The winding ends of the sound insulation band 36 are bent outward at a substantially right angle (angle θ) to form a pair of mating margins 38 and 40. For this reason, when the sound insulation band 36 is wound over the entire circumference, the pair of mating allowances 38 and 40 are configured to face each other.
A cylindrical protrusion 42 formed by embossing is formed in one mating margin 38, 40, and a circular through hole 44 is provided in the other mating margin 40.

  The outer diameter φd1 of the protrusion 42 is smaller than the inner diameter φd2 of the through hole 44 (φd1 <φd2). As a result, when the pair of alignment margins 38 and 40 are abutted, the protrusion 42 is inserted into the through hole 44. It has become so.

  The tip of the protrusion 42 protruding from the opposite side of the through hole 44 by this insertion is crushed so that the outer diameter is enlarged by so-called caulking, and is prevented from coming off. Thereby, the sound insulation band 36 wound around the outer periphery of the yoke 12 is held in a state of being in close contact with the outer periphery of the yoke 12. Further, a mass 46 having a mass for vibration suppression obtained in advance by design is attached to the protrusion 42. The mass 46 is a stepped columnar shape in which a small diameter portion substantially coincident with the inner diameter of the projection portion 42 and a large diameter portion larger than the small diameter portion are continuous, and the small diameter portion is fitted to the projection portion 42. Yes.

  A sound insulation effect is achieved by the sheet metal material of the sound insulation band 36 configured as described above, and a vibration damping effect is achieved by the elastic body combined with the sheet metal material.

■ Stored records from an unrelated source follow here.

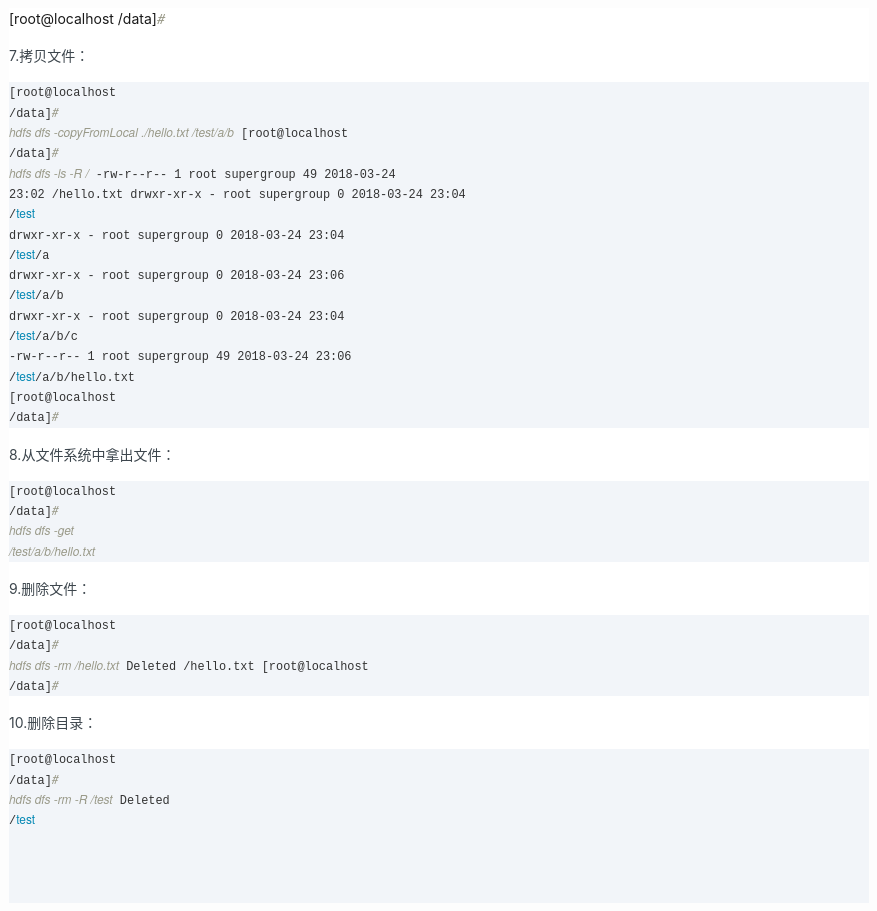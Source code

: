 [root@localhost /data]<span class="hljs-comment" style="font-family:'Helvetica Neue', Helvetica, 'PingFang SC', 'Hiragino Sans GB', 'Microsoft YaHei', '微软雅黑', Arial, sans-serif;color:rgb(153,153,136);font-style:italic;"># </span></code></pre><p style="color:rgb(61,70,77);line-height:1.8;">7.拷贝文件：</p><pre style="font-family:Consolas, 'Liberation Mono', Menlo, Courier, monospace;line-height:1.45;color:rgb(86,116,130);background:rgb(242,245,249);"><code class="language-bash hljs" style="font-family:Consolas, 'Liberation Mono', Menlo, Courier, monospace;color:rgb(51,51,51);background-color:transparent;line-height:inherit;border:0px;">[root@localhost /data]<span class="hljs-comment" style="font-family:'Helvetica Neue', Helvetica, 'PingFang SC', 'Hiragino Sans GB', 'Microsoft YaHei', '微软雅黑', Arial, sans-serif;color:rgb(153,153,136);font-style:italic;"># hdfs dfs -copyFromLocal ./hello.txt /test/a/b</span>
[root@localhost /data]<span class="hljs-comment" style="font-family:'Helvetica Neue', Helvetica, 'PingFang SC', 'Hiragino Sans GB', 'Microsoft YaHei', '微软雅黑', Arial, sans-serif;color:rgb(153,153,136);font-style:italic;"># hdfs dfs -ls -R /</span>
-rw-r--r--   1 root supergroup         49 2018-03-24 23:02 /hello.txt
drwxr-xr-x   - root supergroup          0 2018-03-24 23:04 /<span class="hljs-built_in" style="font-family:'Helvetica Neue', Helvetica, 'PingFang SC', 'Hiragino Sans GB', 'Microsoft YaHei', '微软雅黑', Arial, sans-serif;color:rgb(0,134,179);">test</span>
drwxr-xr-x   - root supergroup          0 2018-03-24 23:04 /<span class="hljs-built_in" style="font-family:'Helvetica Neue', Helvetica, 'PingFang SC', 'Hiragino Sans GB', 'Microsoft YaHei', '微软雅黑', Arial, sans-serif;color:rgb(0,134,179);">test</span>/a
drwxr-xr-x   - root supergroup          0 2018-03-24 23:06 /<span class="hljs-built_in" style="font-family:'Helvetica Neue', Helvetica, 'PingFang SC', 'Hiragino Sans GB', 'Microsoft YaHei', '微软雅黑', Arial, sans-serif;color:rgb(0,134,179);">test</span>/a/b
drwxr-xr-x   - root supergroup          0 2018-03-24 23:04 /<span class="hljs-built_in" style="font-family:'Helvetica Neue', Helvetica, 'PingFang SC', 'Hiragino Sans GB', 'Microsoft YaHei', '微软雅黑', Arial, sans-serif;color:rgb(0,134,179);">test</span>/a/b/c
-rw-r--r--   1 root supergroup         49 2018-03-24 23:06 /<span class="hljs-built_in" style="font-family:'Helvetica Neue', Helvetica, 'PingFang SC', 'Hiragino Sans GB', 'Microsoft YaHei', '微软雅黑', Arial, sans-serif;color:rgb(0,134,179);">test</span>/a/b/hello.txt
[root@localhost /data]<span class="hljs-comment" style="font-family:'Helvetica Neue', Helvetica, 'PingFang SC', 'Hiragino Sans GB', 'Microsoft YaHei', '微软雅黑', Arial, sans-serif;color:rgb(153,153,136);font-style:italic;"># </span></code></pre><p style="color:rgb(61,70,77);line-height:1.8;">8.从文件系统中拿出文件：</p><pre style="font-family:Consolas, 'Liberation Mono', Menlo, Courier, monospace;line-height:1.45;color:rgb(86,116,130);background:rgb(242,245,249);"><code class="language-bash hljs" style="font-family:Consolas, 'Liberation Mono', Menlo, Courier, monospace;color:rgb(51,51,51);background-color:transparent;line-height:inherit;border:0px;">[root@localhost /data]<span class="hljs-comment" style="font-family:'Helvetica Neue', Helvetica, 'PingFang SC', 'Hiragino Sans GB', 'Microsoft YaHei', '微软雅黑', Arial, sans-serif;color:rgb(153,153,136);font-style:italic;"># hdfs dfs -get /test/a/b/hello.txt</span></code></pre><p style="color:rgb(61,70,77);line-height:1.8;">9.删除文件：</p><pre style="font-family:Consolas, 'Liberation Mono', Menlo, Courier, monospace;line-height:1.45;color:rgb(86,116,130);background:rgb(242,245,249);"><code class="language-bash hljs" style="font-family:Consolas, 'Liberation Mono', Menlo, Courier, monospace;color:rgb(51,51,51);background-color:transparent;line-height:inherit;border:0px;">[root@localhost /data]<span class="hljs-comment" style="font-family:'Helvetica Neue', Helvetica, 'PingFang SC', 'Hiragino Sans GB', 'Microsoft YaHei', '微软雅黑', Arial, sans-serif;color:rgb(153,153,136);font-style:italic;"># hdfs dfs -rm /hello.txt</span>
Deleted /hello.txt
[root@localhost /data]<span class="hljs-comment" style="font-family:'Helvetica Neue', Helvetica, 'PingFang SC', 'Hiragino Sans GB', 'Microsoft YaHei', '微软雅黑', Arial, sans-serif;color:rgb(153,153,136);font-style:italic;"># </span></code></pre><p style="color:rgb(61,70,77);line-height:1.8;">10.删除目录：</p><pre style="font-family:Consolas, 'Liberation Mono', Menlo, Courier, monospace;line-height:1.45;color:rgb(86,116,130);background:rgb(242,245,249);"><code class="language-bash hljs" style="font-family:Consolas, 'Liberation Mono', Menlo, Courier, monospace;color:rgb(51,51,51);background-color:transparent;line-height:inherit;border:0px;">[root@localhost /data]<span class="hljs-comment" style="font-family:'Helvetica Neue', Helvetica, 'PingFang SC', 'Hiragino Sans GB', 'Microsoft YaHei', '微软雅黑', Arial, sans-serif;color:rgb(153,153,136);font-style:italic;"># hdfs dfs -rm -R /test</span>
Deleted /<span class="hljs-built_in" style="font-family:'Helvetica Neue', Helvetica, 'PingFang SC', 'Hiragino Sans GB', 'Microsoft YaHei', '微软雅黑', Arial, sans-serif;color:rgb(0,134,179);">test</span>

In other words, by attaching the dynamic damper 30 to the motor 10, noise during driving of the motor is reduced, and vibration during driving is reduced by the elastic coefficient of the rubber 34 and the mass of the mass 46.

  The operation of this embodiment will be described below. 3 to 6 show a process of manufacturing the dynamic damper 30 attached to the motor 10, and the manufacturing procedure of the dynamic damper 30 will be described with reference to FIGS. 3 corresponds to the first step of the present invention, FIG. 4 corresponds to the second step of the present invention, FIG. 5 corresponds to the third step of the present invention, and FIG. 6 corresponds to the fourth step of the present invention.

  First, as shown in FIG. 3A, a rubber sheet 48 is attached to a predetermined position of a rectangular sheet metal sheet 47. After pasting, as shown in FIG. 3 (B), it is cut along the chain line arrow in FIG. 3 (B) to a width suitable for winding of the motor 10 (sound insulation band 36 is completed). FIG. 4A shows a state in which the sound insulation band 36 formed by cutting is hung on the support surfaces 52 at both ends of the bending jig 50. An intermediate portion of the bending jig 50 is a concave portion 54 bent in an arc shape. In this state, the chuck 56 disposed opposite to the support surface 52 is lowered to sandwich the mating margins 38 and 40 formed at both ends of the sound insulation band 36 (see thick arrows in FIG. 4A). .

  On the other hand, a bending head 58 stands by at the upper part facing the concave portion 54 located at the intermediate portion of the bending jig 50, and the bending head 58 is lowered. Along with this descent, the sound insulation band 36 is gradually bent into an arc as shown in FIG. Here, as shown in FIG. 4 (A), the width dimension L of the recess 54 is larger than the outer diameter φD of the yoke 12, and the distance between the mating margins 38 and 40 after bending is as follows. It becomes larger than the outer diameter φD of the yoke 12. Thereby, when winding around the yoke 12, it is possible to insert the sound insulation belt 36 from the direction perpendicular to the axis with respect to the yoke 12.

  Next, FIG. 5A shows a state in which the protruding portion 42 is formed on one mating allowance 38. Since the protrusion 42 is formed by embossing, it is formed integrally with the mating allowance 38. At this time, the outer diameter of the protrusion 42 is φd1. FIG. 5B shows a state where a circular through hole 44 is formed in the other mating allowance 40. The through hole 44 is formed by drilling with a drill or the like, and its inner diameter is φd2. Here, the outer diameter φd1 of the protrusion 42 formed in the one mating margin 38 is smaller than the inner diameter φd2 of the through hole 44 formed in the other mating margin 40 (φd1 <φd2).

  Next, as shown in FIG. 6A, the portion of the sound insulation belt 36 of the dynamic damper 30 is wound around the outer periphery of the yoke 12 (see the chain line arrow in FIG. 6A). At this time, since the distance between the pair of allowances 38 and 40 is larger than the outer diameter of the yoke 12 as described above, the longitudinal intermediate portion of the sound insulation band 36 is first pressed against the outer periphery of the yoke 12 so Winding work can be performed. When the plating is completed, the pair of mating margins 38 and 40 are abutted, and at this time, the protrusion 42 is inserted into the through hole 44.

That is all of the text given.